Somos uma companhia de atuadores, artistas ligades na vida, na presença, no ato radical da criação. Seguir as orientações da OMS, paralisar a estreia de Entre Parentes, novo trabalho cênico da companhia, e adiar a 4ª edição da residência Emtranse, não foram decisões fáceis, nos pegou em cheio. Processos de 6, 8, 10 meses foram colocados num amanhã ainda incerto e duvidoso. Nos reviramos para dentro e, com base em nossa rica conexão nas redes, desejamos aprofundar nelas, criando três importantes programas de entrevistas, “teato ao vivo”, “atravessadas pela pandemia” e “escolas de arte em foco”.

Começamos pelo “teato ao vivo”, lá no início das medidas de distanciamento social, com o objetivo de ter um bate papo aberto com artistas que admiramos e acompanhamos e de dar visibilidade para novas vozes nas discussões sobre arte, cultura e sociedade. “atravessadas pela pandemia” nasce da necessidade de criar diálogos com um foco maior nos atravessamentos do presente, discutindo estratégias de sobrevivência e ação. “escolas de arte em foco” vem da comunicação da companhia com as escolas de arte no país, bem como com seus pensadores e educadores.

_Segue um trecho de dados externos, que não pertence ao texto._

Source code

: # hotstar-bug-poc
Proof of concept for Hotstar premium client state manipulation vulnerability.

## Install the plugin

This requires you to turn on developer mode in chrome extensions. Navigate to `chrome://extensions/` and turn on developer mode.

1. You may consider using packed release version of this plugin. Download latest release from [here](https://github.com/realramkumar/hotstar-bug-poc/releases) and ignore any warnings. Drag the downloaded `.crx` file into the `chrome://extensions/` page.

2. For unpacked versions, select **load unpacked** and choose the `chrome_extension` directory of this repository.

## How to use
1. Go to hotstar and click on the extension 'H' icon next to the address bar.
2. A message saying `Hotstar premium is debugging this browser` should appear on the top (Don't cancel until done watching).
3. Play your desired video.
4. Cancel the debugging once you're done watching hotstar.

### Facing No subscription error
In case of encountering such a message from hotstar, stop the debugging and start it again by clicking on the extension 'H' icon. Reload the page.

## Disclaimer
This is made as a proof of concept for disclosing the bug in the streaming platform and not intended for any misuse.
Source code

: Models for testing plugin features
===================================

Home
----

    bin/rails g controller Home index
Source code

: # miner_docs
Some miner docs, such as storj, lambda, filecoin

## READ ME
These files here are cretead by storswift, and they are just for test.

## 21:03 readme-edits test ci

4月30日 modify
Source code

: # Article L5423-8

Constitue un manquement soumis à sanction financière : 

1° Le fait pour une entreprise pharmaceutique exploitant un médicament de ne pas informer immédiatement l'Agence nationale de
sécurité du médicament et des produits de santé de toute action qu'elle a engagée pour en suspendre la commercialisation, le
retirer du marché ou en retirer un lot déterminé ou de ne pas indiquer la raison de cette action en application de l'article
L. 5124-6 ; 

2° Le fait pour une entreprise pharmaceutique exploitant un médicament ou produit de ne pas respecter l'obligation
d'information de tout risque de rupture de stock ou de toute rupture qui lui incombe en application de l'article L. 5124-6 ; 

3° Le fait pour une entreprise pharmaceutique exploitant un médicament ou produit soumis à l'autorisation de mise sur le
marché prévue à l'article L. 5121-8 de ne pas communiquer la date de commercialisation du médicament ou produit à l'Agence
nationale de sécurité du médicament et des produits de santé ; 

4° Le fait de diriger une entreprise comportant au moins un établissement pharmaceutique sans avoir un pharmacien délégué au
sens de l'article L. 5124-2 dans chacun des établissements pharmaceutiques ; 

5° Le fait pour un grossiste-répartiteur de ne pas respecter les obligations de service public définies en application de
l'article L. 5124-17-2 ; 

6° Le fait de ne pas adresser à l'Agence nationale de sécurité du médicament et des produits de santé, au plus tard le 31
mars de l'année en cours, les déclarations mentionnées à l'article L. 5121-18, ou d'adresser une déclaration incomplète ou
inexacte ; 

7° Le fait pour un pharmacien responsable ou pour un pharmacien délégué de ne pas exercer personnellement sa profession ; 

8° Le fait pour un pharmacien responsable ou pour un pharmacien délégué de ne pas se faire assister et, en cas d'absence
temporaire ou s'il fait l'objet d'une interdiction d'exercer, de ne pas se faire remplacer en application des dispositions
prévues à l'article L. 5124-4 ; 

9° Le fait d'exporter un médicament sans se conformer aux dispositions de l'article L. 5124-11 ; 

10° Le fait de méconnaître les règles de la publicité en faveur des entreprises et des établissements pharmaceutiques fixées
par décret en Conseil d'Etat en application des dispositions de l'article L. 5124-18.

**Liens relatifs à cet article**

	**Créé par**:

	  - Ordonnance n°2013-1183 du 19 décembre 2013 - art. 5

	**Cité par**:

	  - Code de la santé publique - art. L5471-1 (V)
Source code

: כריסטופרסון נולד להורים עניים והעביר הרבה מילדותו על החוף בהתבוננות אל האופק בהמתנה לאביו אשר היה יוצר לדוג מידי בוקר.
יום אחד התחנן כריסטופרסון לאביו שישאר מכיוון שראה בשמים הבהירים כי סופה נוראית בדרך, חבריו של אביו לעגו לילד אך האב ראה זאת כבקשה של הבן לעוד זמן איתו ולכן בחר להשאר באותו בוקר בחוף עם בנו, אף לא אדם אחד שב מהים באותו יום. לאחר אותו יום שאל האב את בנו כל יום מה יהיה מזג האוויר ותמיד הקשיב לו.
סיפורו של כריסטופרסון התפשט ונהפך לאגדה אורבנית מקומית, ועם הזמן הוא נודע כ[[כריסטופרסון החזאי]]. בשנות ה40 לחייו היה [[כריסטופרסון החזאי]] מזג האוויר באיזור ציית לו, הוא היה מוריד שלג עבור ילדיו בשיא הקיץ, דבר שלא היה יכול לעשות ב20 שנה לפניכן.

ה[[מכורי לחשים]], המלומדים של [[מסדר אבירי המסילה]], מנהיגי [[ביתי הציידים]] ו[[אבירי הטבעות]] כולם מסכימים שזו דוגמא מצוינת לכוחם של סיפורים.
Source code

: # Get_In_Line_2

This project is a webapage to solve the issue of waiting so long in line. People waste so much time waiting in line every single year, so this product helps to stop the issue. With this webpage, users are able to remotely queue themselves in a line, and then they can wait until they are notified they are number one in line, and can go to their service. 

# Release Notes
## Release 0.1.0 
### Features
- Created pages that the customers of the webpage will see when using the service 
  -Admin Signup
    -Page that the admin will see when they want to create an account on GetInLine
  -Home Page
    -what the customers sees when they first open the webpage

Até aqui, foram 19 entrevistas, com diferentes artistas/parceires de Minas Gerais, da Bahia e de São Paulo. Firmamos o nosso ponto na encruzilhada das plataformas digitais e nos conectamos em nosso público, que agora não está dividindo o mesmo chão sagrado conosco, mas cada uma em seu território está contribuindo para um fazer coletivo, pois falar sobre é também fazer, um outro fazer, mas que tem suas potencialidades nesse grande Ato tecnologicamente surpreendente. Para o segundo semestre de 2020, estrearemos aos sábados de Setembro um novo programa, com novas entrevistas, abordando assuntos urgentes para a cultura brasileira.

De modo Ao Vivo, estamos desafiando a estrutura precária que nos foi imposta, sem incentivo para a manutenção da companhia em tempos de pandemia. Seguimos criando novos caminhos, refletindo sobre o passado, agindo no presente, para a partir de nossas ações, desejar um novo amanhã, que não venha ser normal, mas sim verdadeiro.

Texto originalmente publicado no Site Mistura em 11 de agosto de 2020.